We all love Chad, don't we? You know Chad: the good-looking, unassuming guy who's taller than his rivals, but not too tall as to intimidate shorter guys, with the square jaw and fauxhawk (are those still in play?), who's so nice and just sincerely wants everyone to be able to share their wireless plans? As long as the plan is from Alltel Wireless Network, that is.
Well, haven't you always wondered what it would be like if we saw those guys as kids? No? Me neither. That's not stopping Alltel from releasing a new spot debuting August 22, but already on YouTube, which shows Chad, as well as his antagonists, as kids.
In the spot, Chad is running his own lemonade stand and is letting his customers share their lemonade with their families. The Sprint (and whatever) kids, they don't like it. The end. The sequence is actually a lot shorter than I expected, but that's probably a good thing. I have to say, though, Campbell-Ewald Detroit, the company that developed the ad, did a great job with casting as the young actors they got to play the kid versions are very spot on. I still miss the chubby Sprint guy they replaced a few months back, though.
Alltel is using the spot to promote its new "My Circle" Family Choice Plus plans. According to Alltel, for $84.99 per month, customers will receive two lines with 1,000 shared minutes and the ability to call any 10 numbers on any network. Also, customers can receive two lines with 2,000 shared minutes and unlimited calling within their "Circle" of 20 numbers for $114.99.

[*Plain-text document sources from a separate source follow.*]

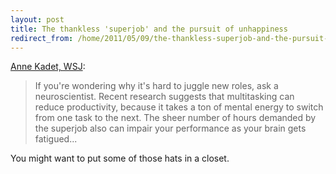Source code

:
 ```yaml
---
layout: post
title: The thankless 'superjob' and the pursuit of unhappiness
redirect_from: /home/2011/05/09/the-thankless-superjob-and-the-pursuit-of-unhappiness/index.html
---
```

<p><a href="http://online.wsj.com/article/SB10001424052748703859304576309533100131932.html">Anne Kadet, WSJ</a>:
<blockquote>If you're wondering why it's hard to juggle new roles, ask a neuroscientist. Recent research suggests that multitasking can reduce productivity, because it takes a ton of mental energy to switch from one task to the next. The sheer number of hours demanded by the superjob also can impair your performance as your brain gets fatigued...</p></blockquote>
<p>You might want to put some of those hats in a closet.</p>
<p>&nbsp;</p>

In addition to the unlimited calling within their "Circle," Family Choice plan customers will receive unlimited mobile-to-mobile calls and unlimited nights and weekends. Customers will also have the ability to choose either free evening calls starting at 7 p.m. or 1,000 text/picture/video messages.
The plans include unlimited texting to their "Circle of Friends" and other Alltel customers. Also, customers can add lines to their My Circle plan for $9.99. Not bad, actually. Too bad I just bought an iPhone 3G (which incidentally works much better in Minneapolis than it does in San Francisco, just FYI).